Internal combustion engines in automobiles and other vehicles can only perform efficiently if there is proper lubrication between moving parts. Automotive engine oil is a mixture of base stock, and a number of additives which improve the operational properties of the lubricating oil [1]. Engine oils are susceptible to degradation by oxygen, increased temperature, and shear stress. The degradation of oil is very complex process and affects mainly additives and afterwards, oxidation of the base stock leads to formation of different acidic products, especially carbonic acids, and polymerization processes. The reduced lubrication capabilities caused by inadequate oil viscosity will damage the engine [2]. Thus, there is a need to design a sensor device which can tell us about chemical oil quality, by monitoring these directly in the oil. A variety of sensor devices have been proposed to monitor the degradation based on different parameters such as viscosity [3], conductivity [4], and acidity [5]. Further improvements were carried out by introducing molecular recognition properties in sensitive layers to determine the chemical quality of engine oil in gas or liquid phase by employing mass sensitive transducers [68]. Recently, dielectric spectroscopy has also been employed to detect the age of used engine oil [9]. In this paper, we have not only analyzed the electric properties of oil but molecular recognition properties were also introduced in functionalized polymers to differentiate between used oils on the basis of their conductance.

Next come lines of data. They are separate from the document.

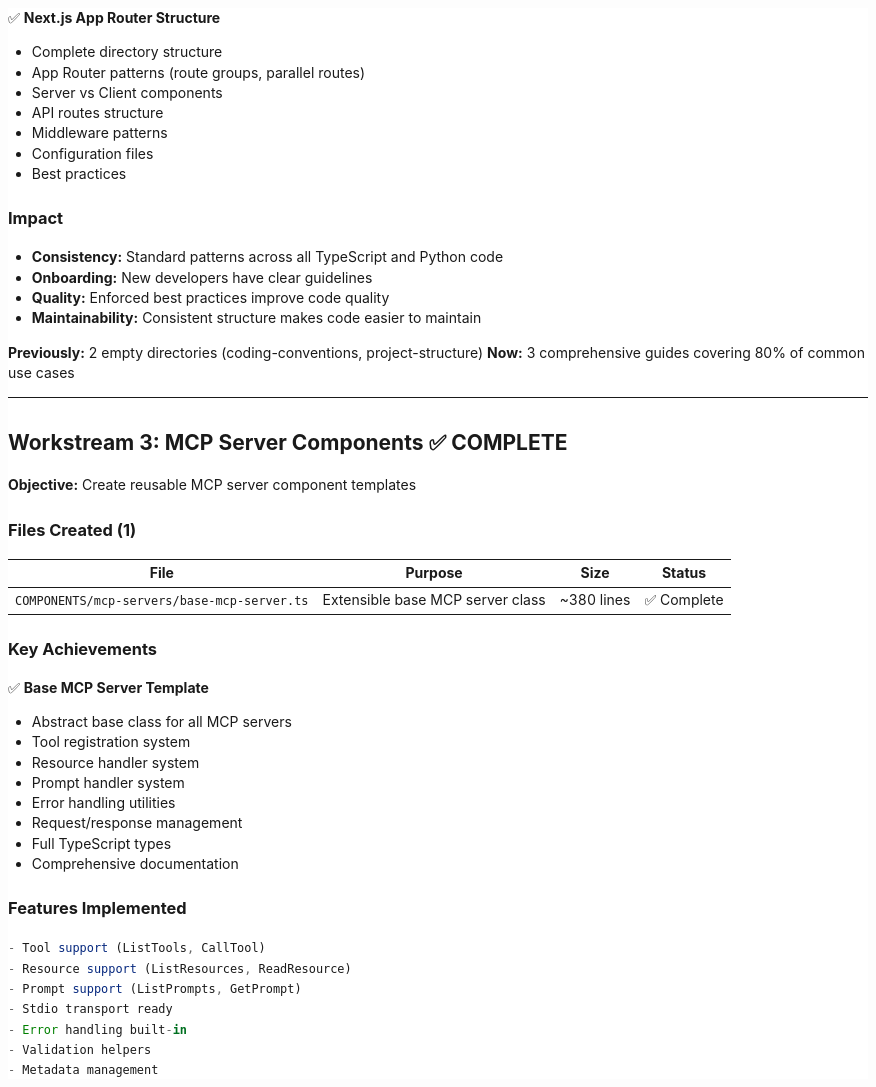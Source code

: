✅ **Next.js App Router Structure**
- Complete directory structure
- App Router patterns (route groups, parallel routes)
- Server vs Client components
- API routes structure
- Middleware patterns
- Configuration files
- Best practices

### Impact

- **Consistency:** Standard patterns across all TypeScript and Python code
- **Onboarding:** New developers have clear guidelines
- **Quality:** Enforced best practices improve code quality
- **Maintainability:** Consistent structure makes code easier to maintain

**Previously:** 2 empty directories (coding-conventions, project-structure)
**Now:** 3 comprehensive guides covering 80% of common use cases

---

## Workstream 3: MCP Server Components ✅ COMPLETE

**Objective:** Create reusable MCP server component templates

### Files Created (1)

| File | Purpose | Size | Status |
|------|---------|------|--------|
| `COMPONENTS/mcp-servers/base-mcp-server.ts` | Extensible base MCP server class | ~380 lines | ✅ Complete |

### Key Achievements

✅ **Base MCP Server Template**
- Abstract base class for all MCP servers
- Tool registration system
- Resource handler system
- Prompt handler system
- Error handling utilities
- Request/response management
- Full TypeScript types
- Comprehensive documentation

### Features Implemented

```typescript
- Tool support (ListTools, CallTool)
- Resource support (ListResources, ReadResource)
- Prompt support (ListPrompts, GetPrompt)
- Stdio transport ready
- Error handling built-in
- Validation helpers
- Metadata management
```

Molecular imprinting is a straightforward and universally adaptive technique to generate a recognition pattern in a polymer layer, which in combination with a suitable transducer leads to fast and label free sensor devices [10,11]. To produce recognition sites in the material, a model compound is added. This may be the analyte itself or any other suitable compounds owing to structure the material for reversible and selective inclusion of target analytes [12,13]. In polymerization, monomers engulf this template by a self-organization process, and after removal of the template, cavities are left behind which geometrically and chemically fit to the analyte. In the present work, we have templated the polymer layer with carbonic acid and coated it on an interdigital transducer, which proves to be very successful for measuring engine oil chemical quality. Insulating polymer materials can be converted into electrically conductive composites with the incorporation of conductive fillers, to form a three-dimensional conductive network [14,15]. Carbon nanotubes are composed of a hexagonal lattice of carbon atoms with one cylinder called as single walled carbon nanotubes (SWCNTs) or a multi-walled carbon nanotubes (MWCNTs) having concentric arrangements of many cylinders and can be grown up to 20 cm in length while having a radius of a few nanometers [16]. Multi-walled carbon nanotubes were discovered in 1991 [17], and single walled ones in 1993 [18,19]. Carbon nanotubes have extraordinary electrical and mechanical properties due to strong covalent bonding and show great promise for their use in many applications of nanotechnology [2022]. Carbon nanotubes (CNTs), due to their outstanding electrical, mechanical, and anisotropic behavior, can serve to develop the next-generation polymer-based electrically conductive composites as conductive fillers [23]. Moreover, multi-walled carbon nanotubes are loaded on polyurethane as conductive filler to synthesize a sensitive layer for monitoring the age of lubricating oils.

2. Experimental Section

2.1. Chemicals

All the chemicals are obtained from Sigma Aldrich and ABCR in the highest available purity and used as received.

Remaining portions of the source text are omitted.